─── DATA UNDER STUDY ───

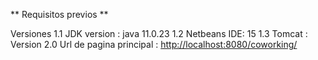 ** Requisitos previos **

Versiones 1.1 JDK version : java 11.0.23 1.2
Netbeans IDE: 15 1.3 
Tomcat : Version 2.0
Url de pagina principal : [http://localhost:8080/coworking/](http://localhost:8080/parquedero/)
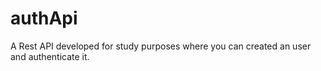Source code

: # authApi
 A Rest API developed for study purposes where you can created an user and authenticate it.
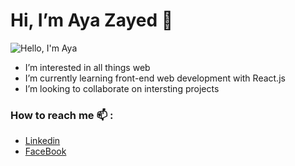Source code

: # Hi, I’m Aya Zayed :wave:
![Hello, I'm Aya](https://user-images.githubusercontent.com/79711578/186988687-94968443-0853-48c9-8880-2fb969104063.png)

- I’m interested in all things web
- I’m currently learning front-end web development with React.js
- I’m looking to collaborate on intersting projects

### How to reach me 📫 :
- [Linkedin](https://www.linkedin.com/in/aya-zayed-2000)
- [FaceBook](https://www.facebook.com/aya.zayed.969)
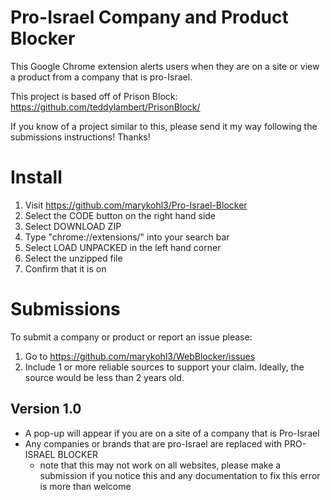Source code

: # Pro-Israel Company and Product Blocker
This Google Chrome extension alerts users when they are on a site or view a product
from a company that is pro-Israel.

This project is based off of Prison Block: https://github.com/teddylambert/PrisonBlock/

If you know of a project similar to this, please send it my way following
the submissions instructions! Thanks!

# Install
1) Visit https://github.com/marykohl3/Pro-Israel-Blocker
2) Select the CODE button on the right hand side
3) Select DOWNLOAD ZIP
4) Type "chrome://extensions/" into your search bar
5) Select LOAD UNPACKED in the left hand corner
6) Select the unzipped file
7) Confirm that it is on

# Submissions
To submit a company or product or report an issue please:
1) Go to https://github.com/marykohl3/WebBlocker/issues
2) Include 1 or more reliable sources to support your claim. Ideally, the source
would be less than 2 years old.

## Version 1.0
- A pop-up will appear if you are on a site of a company that is Pro-Israel
- Any companies or brands that are pro-Israel are replaced with PRO-ISRAEL BLOCKER  
  * note that this may not work on all websites, please make a submission if you
    notice this and any documentation to fix this error is more than welcome
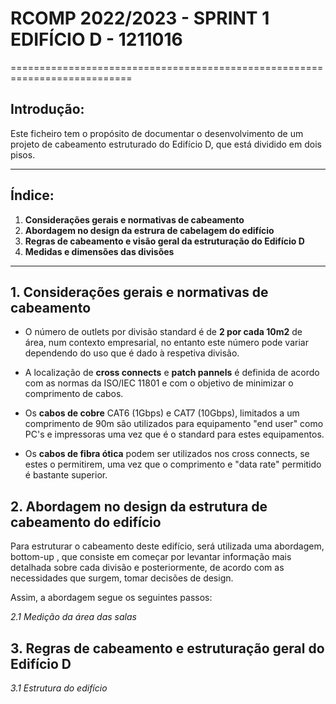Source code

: # RCOMP 2022/2023 - SPRINT 1 EDIFÍCIO D - 1211016 #

===========================================================================

## Introdução: ##
Este ficheiro tem o propósito de documentar o desenvolvimento de um projeto de cabeamento estruturado do Edifício D, que está dividido em dois pisos.

------------------------------------------------------------------------------------------------------------------------------------------------------------

## Índice: ##
1. **Considerações gerais e normativas de cabeamento**
2. **Abordagem no design da estrura de cabelagem do edifício**
3. **Regras de cabeamento e visão geral da estruturação do Edifício D**
4. **Medidas e dimensões das divisões**

------------------------------------------------------------------------------------------------------------------------------------------------------------
## 1. Considerações gerais e normativas de cabeamento ##


* O número de outlets por divisão standard é de **2 por cada 10m2** de área, num contexto empresarial, no entanto este número pode variar dependendo do uso que é dado à respetiva divisão.


* A localização de **cross connects** e **patch pannels** é definida de acordo com as normas da ISO/IEC 11801 e com o objetivo de minimizar o comprimento de cabos.


* Os **cabos de cobre** CAT6 (1Gbps) e CAT7 (10Gbps), limitados a um comprimento de 90m são utilizados para equipamento "end user" como PC's e impressoras uma vez que é o standard para estes equipamentos.


* Os **cabos de fibra ótica** podem ser utilizados nos cross connects, se estes o permitirem, uma vez que o comprimento e "data rate" permitido é bastante superior.

## 2. Abordagem no design da estrutura de cabeamento do edifício ##

 Para estruturar o cabeamento deste edifício, será utilizada uma abordagem, bottom-up ,
 que consiste em começar por levantar informação mais detalhada sobre cada divisão
 e posteriormente, de acordo com as necessidades que surgem, tomar decisões de design.
 
Assim, a abordagem segue os seguintes passos:

_2.1 Medição da área das salas_

## 3. Regras de cabeamento e estruturação geral do Edifício D ##

_3.1 Estrutura do edifício_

───

_DESCRIPTION OF THE TASK:_ Find every line above that contains the word "Select", and return each one.

_REPLY TO THE EXERCISE:_
2) Select the CODE button on the right hand side
3) Select DOWNLOAD ZIP
5) Select LOAD UNPACKED in the left hand corner
6) Select the unzipped file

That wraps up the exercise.